Here's the AMA study. Paul Rosenberg has a lot more on this.

The point is that the concentration of the health insurance market among regional monopolies leads to higher costs for consumers, almost by definition. What the legislation by Conyers (D-MI), Hank Johnson (D-GA) and Diana DeGette (D-CO) would do is end that anti-trust exemption for health insurers, allowing for enforcement in all of these highly concentrated markets. The Senate has companion legislation:

“This legislation would specifically prohibit price fixing, bid rigging, and market allocation in the health insurance industry,” said Conyers. “These pernicious practices are detrimental to competition and result in higher prices for consumers. Conduct that is unlawful throughout the country should not be allowed for insurance companies under antitrust exemption. The House Judiciary Committee held extensive hearings on the effects of the insurance industry’s antitrust exemption throughout the 1980s and early 1990s.

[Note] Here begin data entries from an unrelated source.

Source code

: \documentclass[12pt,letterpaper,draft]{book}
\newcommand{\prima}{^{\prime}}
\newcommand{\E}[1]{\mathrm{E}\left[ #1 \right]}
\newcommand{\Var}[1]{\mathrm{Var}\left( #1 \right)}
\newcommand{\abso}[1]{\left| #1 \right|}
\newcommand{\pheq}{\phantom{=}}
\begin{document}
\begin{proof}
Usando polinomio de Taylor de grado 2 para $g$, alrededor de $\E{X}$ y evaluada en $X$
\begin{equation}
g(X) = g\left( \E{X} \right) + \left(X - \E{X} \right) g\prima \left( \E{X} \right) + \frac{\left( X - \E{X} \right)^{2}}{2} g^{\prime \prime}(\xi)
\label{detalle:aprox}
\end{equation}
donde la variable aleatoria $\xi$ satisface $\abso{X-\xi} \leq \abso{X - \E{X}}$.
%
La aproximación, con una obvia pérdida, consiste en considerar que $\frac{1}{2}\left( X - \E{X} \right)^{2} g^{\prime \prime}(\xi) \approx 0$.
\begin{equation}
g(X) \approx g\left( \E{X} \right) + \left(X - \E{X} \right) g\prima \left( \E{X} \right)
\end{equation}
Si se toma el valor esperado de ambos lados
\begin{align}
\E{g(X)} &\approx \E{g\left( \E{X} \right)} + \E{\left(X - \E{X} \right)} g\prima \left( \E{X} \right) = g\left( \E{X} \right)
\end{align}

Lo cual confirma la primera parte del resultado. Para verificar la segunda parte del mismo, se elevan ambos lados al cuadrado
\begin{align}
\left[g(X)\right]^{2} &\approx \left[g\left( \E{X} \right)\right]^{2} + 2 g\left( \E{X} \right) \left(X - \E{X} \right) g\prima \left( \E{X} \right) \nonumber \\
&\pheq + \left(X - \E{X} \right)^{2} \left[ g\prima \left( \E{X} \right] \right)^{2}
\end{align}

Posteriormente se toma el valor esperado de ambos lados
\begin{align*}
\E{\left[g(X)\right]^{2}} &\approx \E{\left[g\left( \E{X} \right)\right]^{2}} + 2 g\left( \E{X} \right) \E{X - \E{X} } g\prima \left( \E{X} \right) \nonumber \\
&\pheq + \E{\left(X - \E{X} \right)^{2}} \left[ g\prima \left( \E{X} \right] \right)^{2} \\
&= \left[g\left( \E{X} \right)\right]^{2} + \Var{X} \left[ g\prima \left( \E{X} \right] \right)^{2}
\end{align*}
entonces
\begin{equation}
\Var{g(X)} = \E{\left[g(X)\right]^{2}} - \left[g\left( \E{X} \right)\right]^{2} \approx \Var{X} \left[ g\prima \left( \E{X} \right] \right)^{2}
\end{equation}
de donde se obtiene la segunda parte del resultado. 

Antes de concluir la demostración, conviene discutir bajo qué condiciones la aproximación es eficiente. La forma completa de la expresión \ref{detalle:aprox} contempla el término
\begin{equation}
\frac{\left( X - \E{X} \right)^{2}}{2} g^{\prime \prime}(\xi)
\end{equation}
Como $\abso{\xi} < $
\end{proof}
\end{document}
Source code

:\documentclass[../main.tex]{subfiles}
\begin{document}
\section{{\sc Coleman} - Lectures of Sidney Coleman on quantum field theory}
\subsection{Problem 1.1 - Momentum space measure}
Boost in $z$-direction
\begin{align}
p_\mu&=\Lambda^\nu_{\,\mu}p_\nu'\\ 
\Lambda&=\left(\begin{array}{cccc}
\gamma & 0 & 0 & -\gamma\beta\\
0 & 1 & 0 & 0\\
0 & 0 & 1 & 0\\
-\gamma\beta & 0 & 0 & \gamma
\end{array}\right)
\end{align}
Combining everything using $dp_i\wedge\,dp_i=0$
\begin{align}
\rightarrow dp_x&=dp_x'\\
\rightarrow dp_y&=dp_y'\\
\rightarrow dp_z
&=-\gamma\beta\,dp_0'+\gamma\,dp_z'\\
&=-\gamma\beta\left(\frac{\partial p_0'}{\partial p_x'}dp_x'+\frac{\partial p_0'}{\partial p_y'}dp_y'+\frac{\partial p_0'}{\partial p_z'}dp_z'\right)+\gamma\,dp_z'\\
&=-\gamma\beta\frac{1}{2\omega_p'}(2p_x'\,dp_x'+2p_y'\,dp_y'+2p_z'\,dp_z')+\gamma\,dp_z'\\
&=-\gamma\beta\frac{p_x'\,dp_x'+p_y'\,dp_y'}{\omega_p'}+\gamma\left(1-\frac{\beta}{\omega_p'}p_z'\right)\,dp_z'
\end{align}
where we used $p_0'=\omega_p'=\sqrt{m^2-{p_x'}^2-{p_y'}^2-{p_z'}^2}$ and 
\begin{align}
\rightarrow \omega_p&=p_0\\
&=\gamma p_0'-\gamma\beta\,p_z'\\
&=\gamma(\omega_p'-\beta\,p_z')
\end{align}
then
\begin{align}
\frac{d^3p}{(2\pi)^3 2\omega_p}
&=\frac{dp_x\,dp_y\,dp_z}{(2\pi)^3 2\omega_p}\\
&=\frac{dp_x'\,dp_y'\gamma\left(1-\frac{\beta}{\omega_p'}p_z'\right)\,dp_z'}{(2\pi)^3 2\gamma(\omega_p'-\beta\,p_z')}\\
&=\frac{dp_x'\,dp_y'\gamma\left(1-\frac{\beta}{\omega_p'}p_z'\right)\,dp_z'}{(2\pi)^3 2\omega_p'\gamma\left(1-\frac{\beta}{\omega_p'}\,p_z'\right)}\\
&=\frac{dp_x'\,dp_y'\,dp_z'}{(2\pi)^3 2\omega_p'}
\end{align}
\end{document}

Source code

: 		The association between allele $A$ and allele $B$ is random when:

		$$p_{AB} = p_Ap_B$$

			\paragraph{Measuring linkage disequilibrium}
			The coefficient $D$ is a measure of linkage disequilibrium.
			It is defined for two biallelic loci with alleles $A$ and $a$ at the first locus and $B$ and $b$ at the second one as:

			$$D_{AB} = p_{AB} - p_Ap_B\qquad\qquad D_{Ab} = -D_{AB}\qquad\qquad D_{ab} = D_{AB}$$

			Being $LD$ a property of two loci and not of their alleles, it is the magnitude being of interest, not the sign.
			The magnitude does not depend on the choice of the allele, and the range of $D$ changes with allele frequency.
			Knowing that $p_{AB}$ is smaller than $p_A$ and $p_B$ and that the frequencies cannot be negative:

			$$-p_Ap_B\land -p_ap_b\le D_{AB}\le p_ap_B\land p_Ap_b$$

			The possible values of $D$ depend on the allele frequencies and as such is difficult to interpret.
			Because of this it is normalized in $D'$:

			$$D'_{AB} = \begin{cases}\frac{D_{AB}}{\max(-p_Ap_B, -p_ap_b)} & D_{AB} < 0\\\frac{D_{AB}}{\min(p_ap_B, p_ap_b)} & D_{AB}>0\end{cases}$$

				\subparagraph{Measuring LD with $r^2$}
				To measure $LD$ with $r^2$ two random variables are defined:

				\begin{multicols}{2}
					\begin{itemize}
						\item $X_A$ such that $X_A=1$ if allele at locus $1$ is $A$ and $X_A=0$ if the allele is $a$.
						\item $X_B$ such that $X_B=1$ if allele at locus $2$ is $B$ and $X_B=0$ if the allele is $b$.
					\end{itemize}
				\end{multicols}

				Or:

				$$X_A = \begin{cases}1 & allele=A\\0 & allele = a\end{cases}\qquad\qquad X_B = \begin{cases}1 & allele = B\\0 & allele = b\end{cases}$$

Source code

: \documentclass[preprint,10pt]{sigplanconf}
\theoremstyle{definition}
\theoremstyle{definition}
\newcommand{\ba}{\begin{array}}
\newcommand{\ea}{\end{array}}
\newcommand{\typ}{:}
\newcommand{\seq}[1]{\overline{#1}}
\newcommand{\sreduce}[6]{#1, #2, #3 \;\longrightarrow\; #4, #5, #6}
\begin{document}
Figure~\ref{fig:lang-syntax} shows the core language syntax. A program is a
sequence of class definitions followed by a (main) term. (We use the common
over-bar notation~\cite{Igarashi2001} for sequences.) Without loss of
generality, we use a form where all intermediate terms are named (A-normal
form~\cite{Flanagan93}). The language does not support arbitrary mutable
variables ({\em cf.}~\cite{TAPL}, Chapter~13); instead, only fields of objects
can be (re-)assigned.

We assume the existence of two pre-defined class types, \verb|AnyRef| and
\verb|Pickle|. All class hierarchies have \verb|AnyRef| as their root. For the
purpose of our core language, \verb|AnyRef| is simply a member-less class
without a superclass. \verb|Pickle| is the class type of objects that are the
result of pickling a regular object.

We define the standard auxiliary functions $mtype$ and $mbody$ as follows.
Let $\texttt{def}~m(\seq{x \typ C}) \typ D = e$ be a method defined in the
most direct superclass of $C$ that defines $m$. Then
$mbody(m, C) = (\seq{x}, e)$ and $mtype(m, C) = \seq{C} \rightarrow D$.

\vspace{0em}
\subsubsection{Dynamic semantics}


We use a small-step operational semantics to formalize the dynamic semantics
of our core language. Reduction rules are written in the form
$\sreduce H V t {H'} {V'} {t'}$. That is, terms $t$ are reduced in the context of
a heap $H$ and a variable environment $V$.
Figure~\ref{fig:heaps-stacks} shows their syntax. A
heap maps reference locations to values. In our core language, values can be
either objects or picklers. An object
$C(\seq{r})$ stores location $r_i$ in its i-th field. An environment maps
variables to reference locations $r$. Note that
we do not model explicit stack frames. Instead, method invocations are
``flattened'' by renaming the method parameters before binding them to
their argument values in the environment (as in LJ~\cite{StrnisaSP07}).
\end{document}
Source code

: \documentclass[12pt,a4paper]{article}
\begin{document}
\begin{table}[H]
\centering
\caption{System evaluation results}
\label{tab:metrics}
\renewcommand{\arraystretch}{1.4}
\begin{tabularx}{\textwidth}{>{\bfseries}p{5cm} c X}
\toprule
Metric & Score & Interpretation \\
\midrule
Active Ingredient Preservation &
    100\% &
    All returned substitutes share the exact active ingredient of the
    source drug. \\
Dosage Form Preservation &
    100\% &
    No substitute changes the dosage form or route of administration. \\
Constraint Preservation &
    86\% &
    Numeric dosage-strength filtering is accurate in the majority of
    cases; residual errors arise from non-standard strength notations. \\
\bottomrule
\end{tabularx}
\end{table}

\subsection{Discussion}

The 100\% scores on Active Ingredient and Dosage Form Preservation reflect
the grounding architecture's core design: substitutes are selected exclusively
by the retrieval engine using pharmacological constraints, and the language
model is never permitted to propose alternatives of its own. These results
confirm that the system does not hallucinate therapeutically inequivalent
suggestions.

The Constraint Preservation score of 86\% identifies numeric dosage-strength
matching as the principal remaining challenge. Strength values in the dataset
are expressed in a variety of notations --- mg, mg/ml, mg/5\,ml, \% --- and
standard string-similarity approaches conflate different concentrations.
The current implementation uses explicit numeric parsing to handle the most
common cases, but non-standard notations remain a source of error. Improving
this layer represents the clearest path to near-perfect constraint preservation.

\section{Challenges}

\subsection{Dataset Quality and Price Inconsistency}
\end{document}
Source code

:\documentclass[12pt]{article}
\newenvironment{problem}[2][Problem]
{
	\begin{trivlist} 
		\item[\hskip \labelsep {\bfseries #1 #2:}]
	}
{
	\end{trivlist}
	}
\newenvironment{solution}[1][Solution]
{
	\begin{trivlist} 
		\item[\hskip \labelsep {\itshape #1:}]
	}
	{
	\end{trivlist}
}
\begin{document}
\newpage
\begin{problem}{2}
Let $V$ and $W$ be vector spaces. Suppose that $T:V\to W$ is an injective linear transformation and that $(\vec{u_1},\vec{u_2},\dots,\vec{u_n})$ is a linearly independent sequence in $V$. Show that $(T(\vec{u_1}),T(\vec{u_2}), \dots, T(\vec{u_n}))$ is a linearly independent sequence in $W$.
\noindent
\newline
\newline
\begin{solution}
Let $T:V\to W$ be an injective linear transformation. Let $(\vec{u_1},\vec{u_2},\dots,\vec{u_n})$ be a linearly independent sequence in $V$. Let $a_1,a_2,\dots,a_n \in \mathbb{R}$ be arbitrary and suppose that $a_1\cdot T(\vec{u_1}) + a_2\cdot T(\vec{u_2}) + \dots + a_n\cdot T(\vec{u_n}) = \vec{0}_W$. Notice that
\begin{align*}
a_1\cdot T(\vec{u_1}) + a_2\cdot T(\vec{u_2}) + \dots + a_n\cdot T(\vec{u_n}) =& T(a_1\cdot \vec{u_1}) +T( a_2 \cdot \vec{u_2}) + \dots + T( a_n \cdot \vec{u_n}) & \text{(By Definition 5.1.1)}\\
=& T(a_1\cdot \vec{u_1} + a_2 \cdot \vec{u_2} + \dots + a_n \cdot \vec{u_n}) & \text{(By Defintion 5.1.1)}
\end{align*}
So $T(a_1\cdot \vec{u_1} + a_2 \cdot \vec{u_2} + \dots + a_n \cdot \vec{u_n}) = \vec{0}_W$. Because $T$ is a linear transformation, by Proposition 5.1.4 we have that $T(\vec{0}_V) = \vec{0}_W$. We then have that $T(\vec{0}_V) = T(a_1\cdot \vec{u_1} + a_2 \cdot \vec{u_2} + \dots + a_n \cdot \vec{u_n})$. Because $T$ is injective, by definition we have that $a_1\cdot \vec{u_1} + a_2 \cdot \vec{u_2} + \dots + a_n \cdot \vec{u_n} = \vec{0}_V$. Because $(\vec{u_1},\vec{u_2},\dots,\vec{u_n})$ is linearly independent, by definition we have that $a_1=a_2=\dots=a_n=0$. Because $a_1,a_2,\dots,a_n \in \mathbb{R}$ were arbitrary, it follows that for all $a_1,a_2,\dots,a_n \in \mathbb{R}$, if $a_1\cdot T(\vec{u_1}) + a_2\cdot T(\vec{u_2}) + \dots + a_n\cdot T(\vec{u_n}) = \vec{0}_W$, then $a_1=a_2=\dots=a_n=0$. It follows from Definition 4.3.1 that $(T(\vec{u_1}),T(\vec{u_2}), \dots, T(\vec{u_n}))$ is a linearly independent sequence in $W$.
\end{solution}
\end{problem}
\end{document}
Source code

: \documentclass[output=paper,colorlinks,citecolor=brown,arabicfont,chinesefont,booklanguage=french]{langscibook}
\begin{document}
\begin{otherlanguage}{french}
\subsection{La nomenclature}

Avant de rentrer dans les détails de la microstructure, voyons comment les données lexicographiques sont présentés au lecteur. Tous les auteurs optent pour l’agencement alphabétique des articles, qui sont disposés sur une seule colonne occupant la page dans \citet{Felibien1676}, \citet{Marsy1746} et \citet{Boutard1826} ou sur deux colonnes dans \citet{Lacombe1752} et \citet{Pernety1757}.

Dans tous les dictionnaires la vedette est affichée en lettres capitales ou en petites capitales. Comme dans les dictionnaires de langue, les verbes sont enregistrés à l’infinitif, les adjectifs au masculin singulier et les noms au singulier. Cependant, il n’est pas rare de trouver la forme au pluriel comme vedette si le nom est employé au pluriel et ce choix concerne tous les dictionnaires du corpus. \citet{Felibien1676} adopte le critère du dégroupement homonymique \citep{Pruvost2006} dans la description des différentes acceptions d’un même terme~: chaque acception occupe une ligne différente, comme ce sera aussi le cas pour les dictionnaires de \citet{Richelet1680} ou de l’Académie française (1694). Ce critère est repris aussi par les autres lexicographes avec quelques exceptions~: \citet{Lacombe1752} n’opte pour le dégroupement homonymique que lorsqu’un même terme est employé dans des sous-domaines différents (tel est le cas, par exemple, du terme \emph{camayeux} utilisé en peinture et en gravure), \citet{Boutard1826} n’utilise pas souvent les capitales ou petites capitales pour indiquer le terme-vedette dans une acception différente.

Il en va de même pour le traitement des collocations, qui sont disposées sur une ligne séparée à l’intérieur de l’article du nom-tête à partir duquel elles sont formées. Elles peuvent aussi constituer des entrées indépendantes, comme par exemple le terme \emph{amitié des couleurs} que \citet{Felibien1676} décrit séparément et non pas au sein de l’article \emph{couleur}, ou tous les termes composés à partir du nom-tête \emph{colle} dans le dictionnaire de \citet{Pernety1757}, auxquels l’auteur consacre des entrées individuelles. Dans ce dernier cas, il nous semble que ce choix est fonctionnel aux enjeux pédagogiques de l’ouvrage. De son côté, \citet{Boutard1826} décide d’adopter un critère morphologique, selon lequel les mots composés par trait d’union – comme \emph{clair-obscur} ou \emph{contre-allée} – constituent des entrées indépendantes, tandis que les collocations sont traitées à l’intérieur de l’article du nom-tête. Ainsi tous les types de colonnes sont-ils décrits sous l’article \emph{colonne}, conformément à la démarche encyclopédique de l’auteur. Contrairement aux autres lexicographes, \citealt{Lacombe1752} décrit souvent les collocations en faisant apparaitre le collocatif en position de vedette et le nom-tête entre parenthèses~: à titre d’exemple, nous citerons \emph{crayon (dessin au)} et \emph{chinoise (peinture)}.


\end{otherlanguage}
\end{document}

It became clear then that policyholders and the economy in general would benefit from eliminating this exemption.

“The legislation we introduced today is intended to root out unlawful activity in an industry grown complacent by decades of protection from antitrust oversight. In doing so, we aim to make health insurance more affordable to more Americans. I want to thank my friend Senator Leahy for his leadership on the bill and for working with the House on this joint introduction.”


Many of the actions taken by the insurance industry over the years simply violate federal law. Repealing their anti-trust exemption would force the industry to end their criminal ways or face punishment. As a companion to insurance regulations designed to lower prices for consumers, but perhaps without the kind of enforcement necessary to maintain it, I couldn't think of anything better. And if nothing else, this legislation is a powerful whip to keep the industry in line as they try to extract more perks from the health care bill. Combine this with the multiple investigations into industry practices from Dennis Kucinich, Henry Waxman and others, and you have real pressure on the industry for the first time in a while.

Good for John Conyers.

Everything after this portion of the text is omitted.